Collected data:
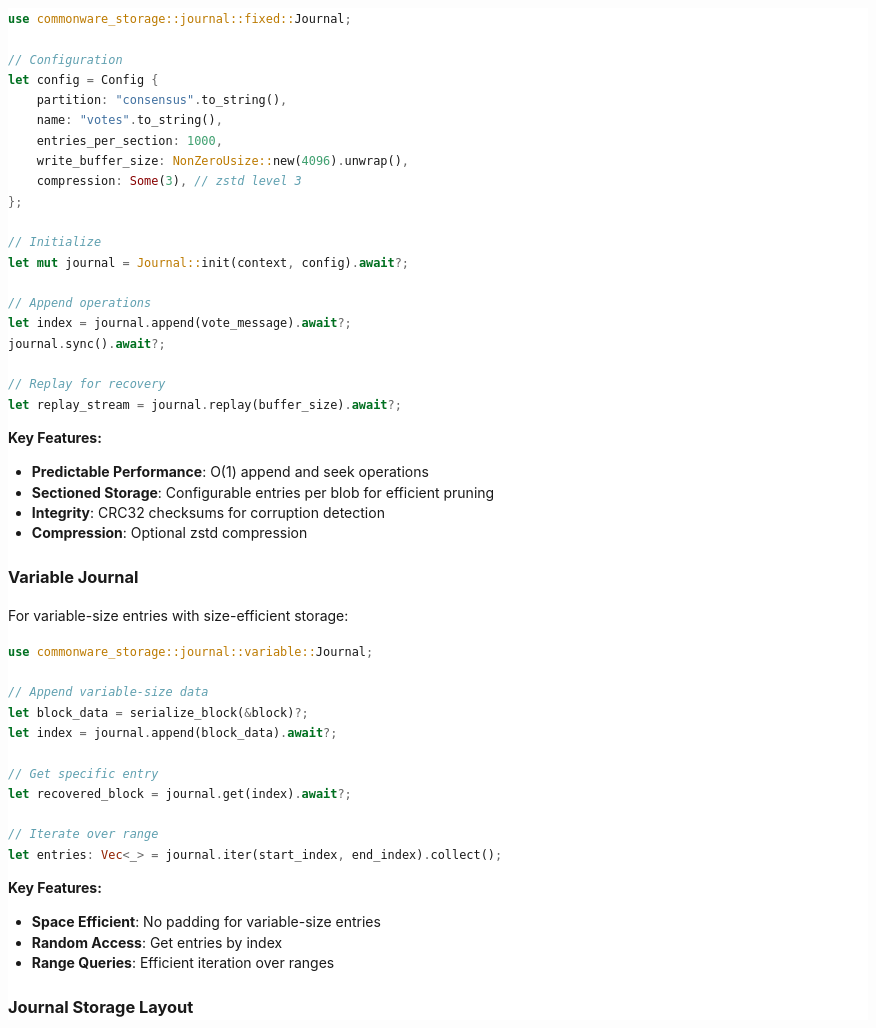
 ```rust
use commonware_storage::journal::fixed::Journal;

// Configuration
let config = Config {
    partition: "consensus".to_string(),
    name: "votes".to_string(),
    entries_per_section: 1000,
    write_buffer_size: NonZeroUsize::new(4096).unwrap(),
    compression: Some(3), // zstd level 3
};

// Initialize
let mut journal = Journal::init(context, config).await?;

// Append operations
let index = journal.append(vote_message).await?;
journal.sync().await?;

// Replay for recovery
let replay_stream = journal.replay(buffer_size).await?;
```

**Key Features:**
- **Predictable Performance**: O(1) append and seek operations
- **Sectioned Storage**: Configurable entries per blob for efficient pruning
- **Integrity**: CRC32 checksums for corruption detection
- **Compression**: Optional zstd compression

### Variable Journal

For variable-size entries with size-efficient storage:

```rust
use commonware_storage::journal::variable::Journal;

// Append variable-size data
let block_data = serialize_block(&block)?;
let index = journal.append(block_data).await?;

// Get specific entry
let recovered_block = journal.get(index).await?;

// Iterate over range
let entries: Vec<_> = journal.iter(start_index, end_index).collect();
```

**Key Features:**
- **Space Efficient**: No padding for variable-size entries
- **Random Access**: Get entries by index
- **Range Queries**: Efficient iteration over ranges

### Journal Storage Layout
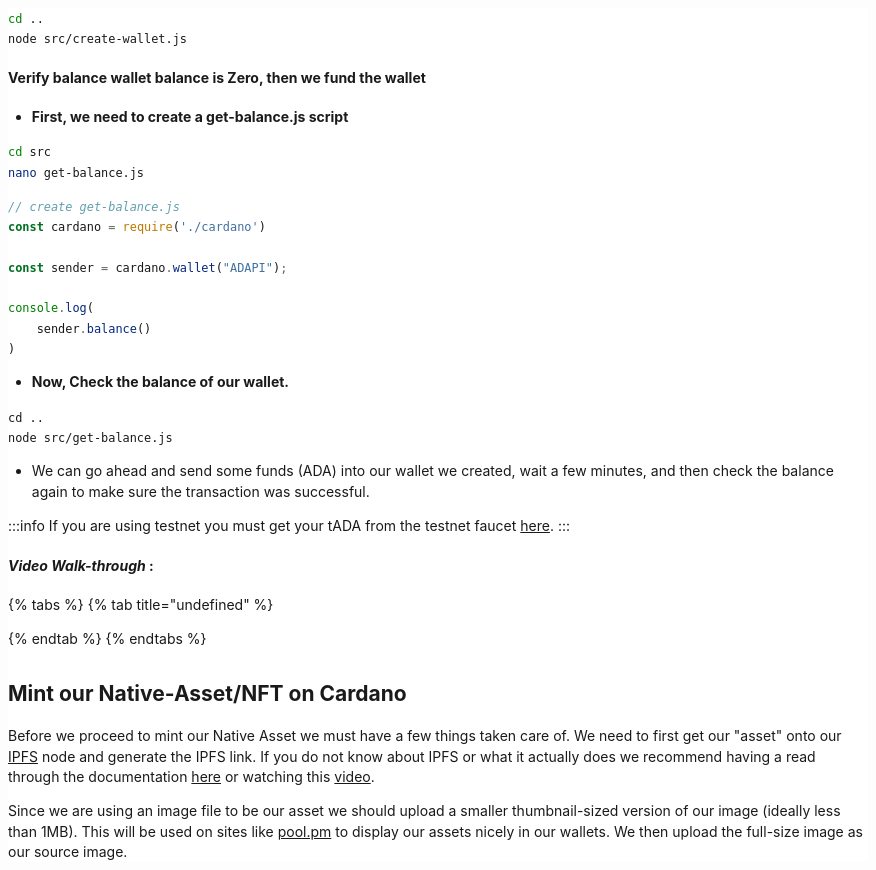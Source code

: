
 ```bash
cd ..
node src/create-wallet.js
```

#### Verify balance wallet balance is Zero, then we fund the wallet

* **First, we need to create a get-balance.js script**

```bash
cd src
nano get-balance.js
```

```javascript
// create get-balance.js
const cardano = require('./cardano')

const sender = cardano.wallet("ADAPI");

console.log(
    sender.balance()
)
```

* **Now, Check the balance of our wallet.**

```
cd ..
node src/get-balance.js
```

* We can go ahead and send some funds (ADA) into our wallet we created, wait a few minutes, and then check the balance again to make sure the transaction was successful.

:::info
If you are using testnet you must get your tADA from the testnet faucet [here](https://developers.cardano.org/en/testnets/cardano/tools/faucet/).
:::

#### _Video Walk-through_ :

{% tabs %}
{% tab title="undefined" %}

{% endtab %}
{% endtabs %}

## Mint our Native-Asset/NFT on Cardano

Before we proceed to mint our Native Asset we must have a few things taken care of. We need to first get our "asset" onto our [IPFS](https://ipfs.io/#install) node and generate the IPFS link. If you do not know about IPFS or what it actually does we recommend having a read through the documentation [here](https://docs.ipfs.io) or watching this [video](https://www.youtube.com/watch?v=5Uj6uR3fp-U).

Since we are using an image file to be our asset we should upload a smaller thumbnail-sized version of our image (ideally less than 1MB). This will be used on sites like [pool.pm](https://pool.pm) to display our assets nicely in our wallets. We then upload the full-size image as our source image.
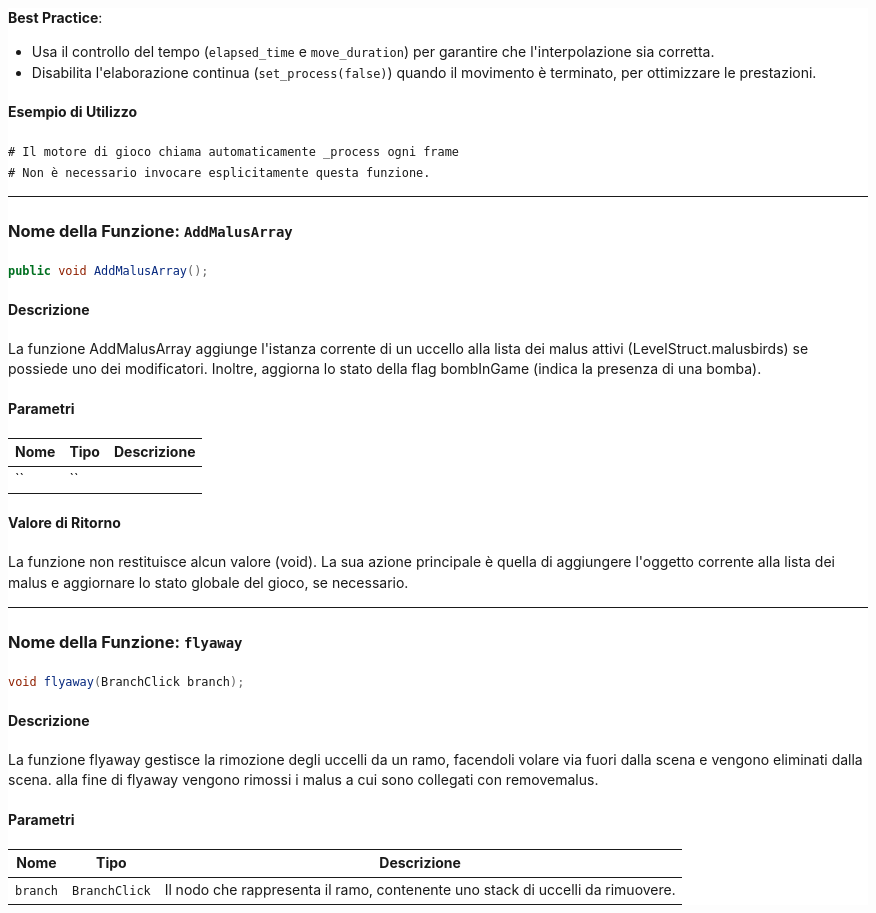 **Best Practice**:
- Usa il controllo del tempo (`elapsed_time` e `move_duration`) per garantire che l'interpolazione sia corretta.
- Disabilita l'elaborazione continua (`set_process(false)`) quando il movimento è terminato, per ottimizzare le prestazioni.

#### **Esempio di Utilizzo**
```gdscript
# Il motore di gioco chiama automaticamente _process ogni frame
# Non è necessario invocare esplicitamente questa funzione.
```

---

### Nome della Funzione: `AddMalusArray`

```csharp
public void AddMalusArray();
```

#### **Descrizione**
La funzione AddMalusArray aggiunge l'istanza corrente di un uccello alla lista dei malus attivi (LevelStruct.malusbirds) se possiede uno dei modificatori. Inoltre, aggiorna lo stato della flag bombInGame (indica la presenza di una bomba).

#### **Parametri**
| Nome | Tipo   | Descrizione                |
|------|--------|----------------------------|
| ``  | ``  |  |


#### **Valore di Ritorno**
La funzione non restituisce alcun valore (void). La sua azione principale è quella di aggiungere l'oggetto corrente alla lista dei malus e aggiornare lo stato globale del gioco, se necessario.

---

### Nome della Funzione: `flyaway`

```csharp
void flyaway(BranchClick branch);
```

#### **Descrizione**
La funzione flyaway gestisce la rimozione degli uccelli da un ramo, facendoli volare via fuori dalla scena e vengono eliminati dalla scena. alla fine di flyaway vengono rimossi i malus a cui sono collegati con removemalus.

#### **Parametri**
| Nome | Tipo   | Descrizione                |
|------|--------|----------------------------|
| `branch` | `BranchClick` | Il nodo che rappresenta il ramo, contenente uno stack di uccelli da rimuovere.|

Work item: All entries, top to bottom, should be retyped exactly; the pictures should not be.

Result of this exercise:
 ```rust
use commonware_storage::journal::fixed::Journal;

// Configuration
let config = Config {
    partition: "consensus".to_string(),
    name: "votes".to_string(),
    entries_per_section: 1000,
    write_buffer_size: NonZeroUsize::new(4096).unwrap(),
    compression: Some(3), // zstd level 3
};

// Initialize
let mut journal = Journal::init(context, config).await?;

// Append operations
let index = journal.append(vote_message).await?;
journal.sync().await?;

// Replay for recovery
let replay_stream = journal.replay(buffer_size).await?;
```

**Key Features:**
- **Predictable Performance**: O(1) append and seek operations
- **Sectioned Storage**: Configurable entries per blob for efficient pruning
- **Integrity**: CRC32 checksums for corruption detection
- **Compression**: Optional zstd compression

### Variable Journal

For variable-size entries with size-efficient storage:

```rust
use commonware_storage::journal::variable::Journal;

// Append variable-size data
let block_data = serialize_block(&block)?;
let index = journal.append(block_data).await?;

// Get specific entry
let recovered_block = journal.get(index).await?;

// Iterate over range
let entries: Vec<_> = journal.iter(start_index, end_index).collect();
```

**Key Features:**
- **Space Efficient**: No padding for variable-size entries
- **Random Access**: Get entries by index
- **Range Queries**: Efficient iteration over ranges

### Journal Storage Layout
Source code

:
 ```bash
cd ..
node src/create-wallet.js
```

#### Verify balance wallet balance is Zero, then we fund the wallet

* **First, we need to create a get-balance.js script**

```bash
cd src
nano get-balance.js
```

```javascript
// create get-balance.js
const cardano = require('./cardano')

const sender = cardano.wallet("ADAPI");

console.log(
    sender.balance()
)
```

* **Now, Check the balance of our wallet.**

```
cd ..
node src/get-balance.js
```

* We can go ahead and send some funds (ADA) into our wallet we created, wait a few minutes, and then check the balance again to make sure the transaction was successful.

:::info
If you are using testnet you must get your tADA from the testnet faucet [here](https://developers.cardano.org/en/testnets/cardano/tools/faucet/).
:::

#### _Video Walk-through_ :

{% tabs %}
{% tab title="undefined" %}

{% endtab %}
{% endtabs %}

## Mint our Native-Asset/NFT on Cardano

Before we proceed to mint our Native Asset we must have a few things taken care of. We need to first get our "asset" onto our [IPFS](https://ipfs.io/#install) node and generate the IPFS link. If you do not know about IPFS or what it actually does we recommend having a read through the documentation [here](https://docs.ipfs.io) or watching this [video](https://www.youtube.com/watch?v=5Uj6uR3fp-U).

Since we are using an image file to be our asset we should upload a smaller thumbnail-sized version of our image (ideally less than 1MB). This will be used on sites like [pool.pm](https://pool.pm) to display our assets nicely in our wallets. We then upload the full-size image as our source image.
 **Best Practice**:
- Usa il controllo del tempo (`elapsed_time` e `move_duration`) per garantire che l'interpolazione sia corretta.
- Disabilita l'elaborazione continua (`set_process(false)`) quando il movimento è terminato, per ottimizzare le prestazioni.

#### **Esempio di Utilizzo**
```gdscript
# Il motore di gioco chiama automaticamente _process ogni frame
# Non è necessario invocare esplicitamente questa funzione.
```

---

### Nome della Funzione: `AddMalusArray`

```csharp
public void AddMalusArray();
```

#### **Descrizione**
La funzione AddMalusArray aggiunge l'istanza corrente di un uccello alla lista dei malus attivi (LevelStruct.malusbirds) se possiede uno dei modificatori. Inoltre, aggiorna lo stato della flag bombInGame (indica la presenza di una bomba).

#### **Parametri**
| Nome | Tipo   | Descrizione                |
|------|--------|----------------------------|
| ``  | ``  |  |


#### **Valore di Ritorno**
La funzione non restituisce alcun valore (void). La sua azione principale è quella di aggiungere l'oggetto corrente alla lista dei malus e aggiornare lo stato globale del gioco, se necessario.

---

### Nome della Funzione: `flyaway`

```csharp
void flyaway(BranchClick branch);
```

#### **Descrizione**
La funzione flyaway gestisce la rimozione degli uccelli da un ramo, facendoli volare via fuori dalla scena e vengono eliminati dalla scena. alla fine di flyaway vengono rimossi i malus a cui sono collegati con removemalus.

#### **Parametri**
| Nome | Tipo   | Descrizione                |
|------|--------|----------------------------|
| `branch` | `BranchClick` | Il nodo che rappresenta il ramo, contenente uno stack di uccelli da rimuovere.|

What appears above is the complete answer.